The following data has a line with "performing a task)." and a line with "real-time task updates.". Write out exactly those lines and all the lines between them.

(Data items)
----

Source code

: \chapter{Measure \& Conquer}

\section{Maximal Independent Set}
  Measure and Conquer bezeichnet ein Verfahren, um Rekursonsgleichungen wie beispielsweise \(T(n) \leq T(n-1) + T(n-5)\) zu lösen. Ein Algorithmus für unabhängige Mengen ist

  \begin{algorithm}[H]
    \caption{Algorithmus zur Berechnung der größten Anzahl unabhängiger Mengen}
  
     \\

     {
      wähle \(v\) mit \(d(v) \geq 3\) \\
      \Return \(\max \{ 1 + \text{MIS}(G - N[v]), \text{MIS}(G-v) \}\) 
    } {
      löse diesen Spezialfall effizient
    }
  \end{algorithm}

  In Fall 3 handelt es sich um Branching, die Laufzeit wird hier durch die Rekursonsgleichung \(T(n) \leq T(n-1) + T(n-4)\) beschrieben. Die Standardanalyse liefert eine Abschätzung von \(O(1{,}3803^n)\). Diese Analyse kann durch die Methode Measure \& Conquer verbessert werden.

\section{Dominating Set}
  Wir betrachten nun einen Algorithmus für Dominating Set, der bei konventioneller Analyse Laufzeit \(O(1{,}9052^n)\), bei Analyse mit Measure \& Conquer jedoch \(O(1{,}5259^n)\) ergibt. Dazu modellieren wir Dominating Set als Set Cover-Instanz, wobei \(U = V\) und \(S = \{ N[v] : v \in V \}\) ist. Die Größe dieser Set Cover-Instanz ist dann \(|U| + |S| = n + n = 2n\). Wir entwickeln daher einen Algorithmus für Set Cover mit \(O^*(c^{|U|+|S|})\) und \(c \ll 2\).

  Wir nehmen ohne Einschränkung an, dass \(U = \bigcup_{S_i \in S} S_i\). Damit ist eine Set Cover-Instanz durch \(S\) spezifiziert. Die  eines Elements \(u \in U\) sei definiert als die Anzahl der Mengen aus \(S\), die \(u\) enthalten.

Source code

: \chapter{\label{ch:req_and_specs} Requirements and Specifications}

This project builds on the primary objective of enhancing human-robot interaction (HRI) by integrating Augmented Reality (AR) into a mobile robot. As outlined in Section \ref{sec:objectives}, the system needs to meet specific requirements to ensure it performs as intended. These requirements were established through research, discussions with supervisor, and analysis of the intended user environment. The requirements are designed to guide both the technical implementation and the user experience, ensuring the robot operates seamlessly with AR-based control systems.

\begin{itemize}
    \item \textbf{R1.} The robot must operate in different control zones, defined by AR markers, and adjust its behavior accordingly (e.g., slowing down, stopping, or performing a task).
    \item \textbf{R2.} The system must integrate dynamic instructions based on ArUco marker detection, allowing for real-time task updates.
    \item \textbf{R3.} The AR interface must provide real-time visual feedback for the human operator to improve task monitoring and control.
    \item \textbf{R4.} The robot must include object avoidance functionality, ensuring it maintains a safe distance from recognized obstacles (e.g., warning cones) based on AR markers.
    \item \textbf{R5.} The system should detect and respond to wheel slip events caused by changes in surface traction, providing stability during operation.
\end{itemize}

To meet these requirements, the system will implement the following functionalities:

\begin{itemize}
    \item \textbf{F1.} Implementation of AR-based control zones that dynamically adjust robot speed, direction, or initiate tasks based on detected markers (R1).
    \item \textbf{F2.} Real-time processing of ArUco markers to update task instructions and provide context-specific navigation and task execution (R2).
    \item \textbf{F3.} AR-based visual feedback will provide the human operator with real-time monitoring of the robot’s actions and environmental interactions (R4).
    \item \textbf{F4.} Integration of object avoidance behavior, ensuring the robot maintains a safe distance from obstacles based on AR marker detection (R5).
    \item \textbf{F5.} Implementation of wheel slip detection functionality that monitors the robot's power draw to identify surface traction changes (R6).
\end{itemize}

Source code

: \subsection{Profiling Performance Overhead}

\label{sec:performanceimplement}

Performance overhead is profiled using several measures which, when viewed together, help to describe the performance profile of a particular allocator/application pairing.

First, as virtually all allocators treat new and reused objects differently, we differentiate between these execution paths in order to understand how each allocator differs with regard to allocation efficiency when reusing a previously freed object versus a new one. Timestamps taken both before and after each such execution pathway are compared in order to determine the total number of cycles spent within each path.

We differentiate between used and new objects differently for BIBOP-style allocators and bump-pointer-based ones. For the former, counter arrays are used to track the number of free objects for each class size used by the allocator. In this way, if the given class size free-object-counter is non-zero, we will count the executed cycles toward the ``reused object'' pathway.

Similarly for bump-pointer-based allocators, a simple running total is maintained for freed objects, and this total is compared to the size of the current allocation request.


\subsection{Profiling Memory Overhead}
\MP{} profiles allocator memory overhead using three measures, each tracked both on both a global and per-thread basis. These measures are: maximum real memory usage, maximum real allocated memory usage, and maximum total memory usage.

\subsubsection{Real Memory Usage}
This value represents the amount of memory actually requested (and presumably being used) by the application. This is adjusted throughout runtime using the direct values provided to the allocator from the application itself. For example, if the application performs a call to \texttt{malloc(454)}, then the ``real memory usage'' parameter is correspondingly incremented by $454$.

----

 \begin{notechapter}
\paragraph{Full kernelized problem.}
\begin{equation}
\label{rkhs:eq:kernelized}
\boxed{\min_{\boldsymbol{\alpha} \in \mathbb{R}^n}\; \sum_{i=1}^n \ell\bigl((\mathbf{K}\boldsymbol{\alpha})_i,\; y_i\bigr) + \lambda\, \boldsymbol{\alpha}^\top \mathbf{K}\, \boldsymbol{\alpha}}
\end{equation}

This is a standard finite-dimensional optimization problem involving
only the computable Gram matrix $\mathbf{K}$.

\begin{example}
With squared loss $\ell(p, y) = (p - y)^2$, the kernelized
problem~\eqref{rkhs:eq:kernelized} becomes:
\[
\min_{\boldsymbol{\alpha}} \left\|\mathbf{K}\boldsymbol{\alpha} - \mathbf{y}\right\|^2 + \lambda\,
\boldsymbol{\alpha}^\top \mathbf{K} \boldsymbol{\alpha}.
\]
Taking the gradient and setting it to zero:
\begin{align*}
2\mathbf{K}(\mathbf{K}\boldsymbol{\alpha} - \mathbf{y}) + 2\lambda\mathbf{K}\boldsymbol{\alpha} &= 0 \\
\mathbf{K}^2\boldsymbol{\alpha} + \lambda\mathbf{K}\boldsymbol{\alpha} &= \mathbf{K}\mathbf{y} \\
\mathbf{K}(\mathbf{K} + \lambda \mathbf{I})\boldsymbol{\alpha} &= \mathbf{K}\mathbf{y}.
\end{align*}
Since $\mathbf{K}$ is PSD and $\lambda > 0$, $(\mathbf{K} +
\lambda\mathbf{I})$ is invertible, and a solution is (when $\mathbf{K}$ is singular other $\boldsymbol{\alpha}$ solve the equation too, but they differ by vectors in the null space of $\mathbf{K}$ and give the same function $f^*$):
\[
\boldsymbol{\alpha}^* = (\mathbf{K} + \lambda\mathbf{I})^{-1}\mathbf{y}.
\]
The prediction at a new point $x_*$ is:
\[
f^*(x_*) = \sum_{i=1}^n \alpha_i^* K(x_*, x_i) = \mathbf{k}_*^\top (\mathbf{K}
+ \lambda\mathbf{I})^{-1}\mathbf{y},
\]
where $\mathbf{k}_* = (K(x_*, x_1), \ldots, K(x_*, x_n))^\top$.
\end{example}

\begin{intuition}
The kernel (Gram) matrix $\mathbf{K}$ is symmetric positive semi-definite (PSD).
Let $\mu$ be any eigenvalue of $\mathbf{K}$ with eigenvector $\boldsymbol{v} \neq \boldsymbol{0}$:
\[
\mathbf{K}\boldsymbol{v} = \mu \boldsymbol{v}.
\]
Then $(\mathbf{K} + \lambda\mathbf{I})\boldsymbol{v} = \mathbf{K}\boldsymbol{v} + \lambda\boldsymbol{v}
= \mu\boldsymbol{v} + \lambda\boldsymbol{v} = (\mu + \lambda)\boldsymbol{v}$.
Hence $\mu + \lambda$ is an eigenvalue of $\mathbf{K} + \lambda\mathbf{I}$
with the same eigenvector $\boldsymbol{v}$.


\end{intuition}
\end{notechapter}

----

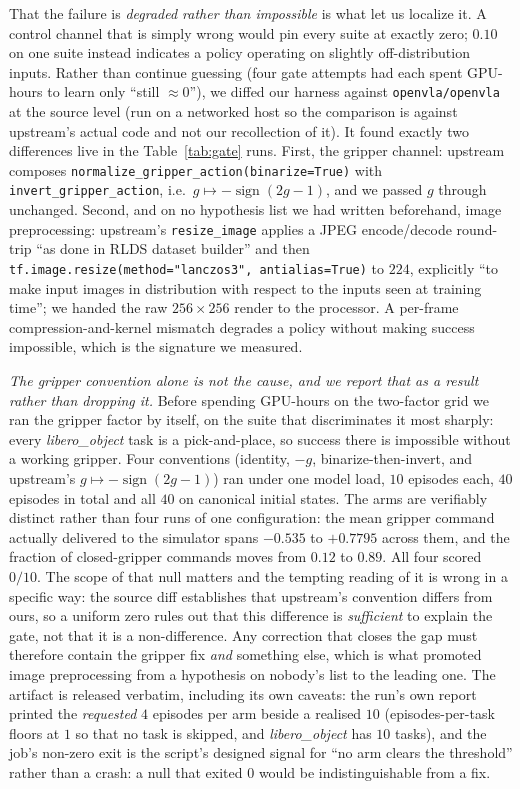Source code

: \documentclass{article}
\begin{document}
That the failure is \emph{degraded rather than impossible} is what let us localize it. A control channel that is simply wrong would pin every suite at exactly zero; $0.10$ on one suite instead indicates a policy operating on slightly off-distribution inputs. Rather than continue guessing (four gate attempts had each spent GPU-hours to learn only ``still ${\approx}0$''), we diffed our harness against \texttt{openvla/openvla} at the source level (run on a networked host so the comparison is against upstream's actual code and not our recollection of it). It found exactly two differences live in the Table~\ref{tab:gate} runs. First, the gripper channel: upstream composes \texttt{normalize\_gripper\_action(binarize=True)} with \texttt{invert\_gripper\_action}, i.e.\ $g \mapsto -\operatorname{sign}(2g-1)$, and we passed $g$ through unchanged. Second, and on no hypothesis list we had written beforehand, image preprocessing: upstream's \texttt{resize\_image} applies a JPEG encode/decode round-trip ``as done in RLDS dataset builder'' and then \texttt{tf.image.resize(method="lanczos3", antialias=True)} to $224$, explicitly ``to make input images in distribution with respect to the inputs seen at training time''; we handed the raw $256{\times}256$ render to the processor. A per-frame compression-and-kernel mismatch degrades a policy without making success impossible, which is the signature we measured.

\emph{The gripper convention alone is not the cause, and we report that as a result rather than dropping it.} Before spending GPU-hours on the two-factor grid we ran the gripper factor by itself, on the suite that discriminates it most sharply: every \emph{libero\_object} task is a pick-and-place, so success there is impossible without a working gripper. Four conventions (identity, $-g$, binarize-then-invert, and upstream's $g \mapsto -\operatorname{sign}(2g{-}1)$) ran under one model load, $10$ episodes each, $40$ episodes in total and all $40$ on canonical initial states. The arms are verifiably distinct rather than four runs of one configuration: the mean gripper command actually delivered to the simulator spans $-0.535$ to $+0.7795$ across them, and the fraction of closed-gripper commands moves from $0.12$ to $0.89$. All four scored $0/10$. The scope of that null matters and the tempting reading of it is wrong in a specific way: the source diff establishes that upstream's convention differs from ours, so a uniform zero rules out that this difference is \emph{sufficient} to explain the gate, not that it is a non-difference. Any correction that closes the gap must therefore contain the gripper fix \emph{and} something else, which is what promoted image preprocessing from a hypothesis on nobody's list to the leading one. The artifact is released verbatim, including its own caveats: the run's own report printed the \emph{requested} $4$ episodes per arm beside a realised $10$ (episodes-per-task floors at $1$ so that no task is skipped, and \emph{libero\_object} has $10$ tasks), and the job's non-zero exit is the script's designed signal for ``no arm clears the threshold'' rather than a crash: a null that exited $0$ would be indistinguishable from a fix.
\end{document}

----

» **Result for this exercise**:
    \item \textbf{R1.} The robot must operate in different control zones, defined by AR markers, and adjust its behavior accordingly (e.g., slowing down, stopping, or performing a task).
    \item \textbf{R2.} The system must integrate dynamic instructions based on ArUco marker detection, allowing for real-time task updates.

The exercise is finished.